Problem to work on »
Show every line of the records below that contains the word "really".

[Records from a data source]
----

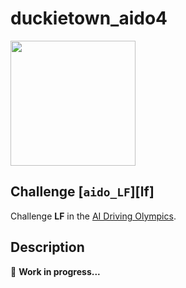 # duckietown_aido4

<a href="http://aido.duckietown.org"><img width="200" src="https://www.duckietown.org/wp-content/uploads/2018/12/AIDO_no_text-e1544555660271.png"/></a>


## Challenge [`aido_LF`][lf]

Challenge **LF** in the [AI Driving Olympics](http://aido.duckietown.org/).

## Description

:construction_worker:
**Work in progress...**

----

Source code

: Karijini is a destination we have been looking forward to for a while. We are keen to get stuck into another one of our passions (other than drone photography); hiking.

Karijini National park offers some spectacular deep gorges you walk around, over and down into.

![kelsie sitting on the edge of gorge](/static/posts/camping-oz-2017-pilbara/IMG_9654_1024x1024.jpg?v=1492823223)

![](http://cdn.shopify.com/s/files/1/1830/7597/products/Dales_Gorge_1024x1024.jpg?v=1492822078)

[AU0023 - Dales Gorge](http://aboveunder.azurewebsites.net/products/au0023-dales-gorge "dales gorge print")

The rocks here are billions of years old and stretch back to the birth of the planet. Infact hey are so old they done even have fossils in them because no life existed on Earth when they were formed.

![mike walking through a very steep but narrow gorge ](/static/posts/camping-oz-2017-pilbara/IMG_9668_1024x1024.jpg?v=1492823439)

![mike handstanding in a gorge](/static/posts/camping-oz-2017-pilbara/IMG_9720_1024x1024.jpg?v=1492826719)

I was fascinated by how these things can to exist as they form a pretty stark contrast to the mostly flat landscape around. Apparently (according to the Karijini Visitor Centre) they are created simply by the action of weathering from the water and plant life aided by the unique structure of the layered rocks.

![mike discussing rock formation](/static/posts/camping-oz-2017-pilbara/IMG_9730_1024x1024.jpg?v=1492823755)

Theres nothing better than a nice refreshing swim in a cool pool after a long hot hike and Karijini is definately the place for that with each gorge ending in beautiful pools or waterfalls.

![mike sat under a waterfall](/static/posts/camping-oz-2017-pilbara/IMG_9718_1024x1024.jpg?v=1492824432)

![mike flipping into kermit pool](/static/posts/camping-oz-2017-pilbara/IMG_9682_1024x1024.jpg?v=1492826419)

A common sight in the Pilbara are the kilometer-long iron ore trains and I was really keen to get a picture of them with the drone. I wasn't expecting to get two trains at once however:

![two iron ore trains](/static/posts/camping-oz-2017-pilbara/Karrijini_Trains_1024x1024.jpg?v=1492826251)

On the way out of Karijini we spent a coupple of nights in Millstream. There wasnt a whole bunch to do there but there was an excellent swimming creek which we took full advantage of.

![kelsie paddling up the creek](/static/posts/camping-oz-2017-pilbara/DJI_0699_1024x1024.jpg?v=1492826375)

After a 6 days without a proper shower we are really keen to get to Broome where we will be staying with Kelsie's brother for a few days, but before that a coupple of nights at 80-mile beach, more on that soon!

----

Solution to the exercise »
A common sight in the Pilbara are the kilometer-long iron ore trains and I was really keen to get a picture of them with the drone. I wasn't expecting to get two trains at once however:
After a 6 days without a proper shower we are really keen to get to Broome where we will be staying with Kelsie's brother for a few days, but before that a coupple of nights at 80-mile beach, more on that soon!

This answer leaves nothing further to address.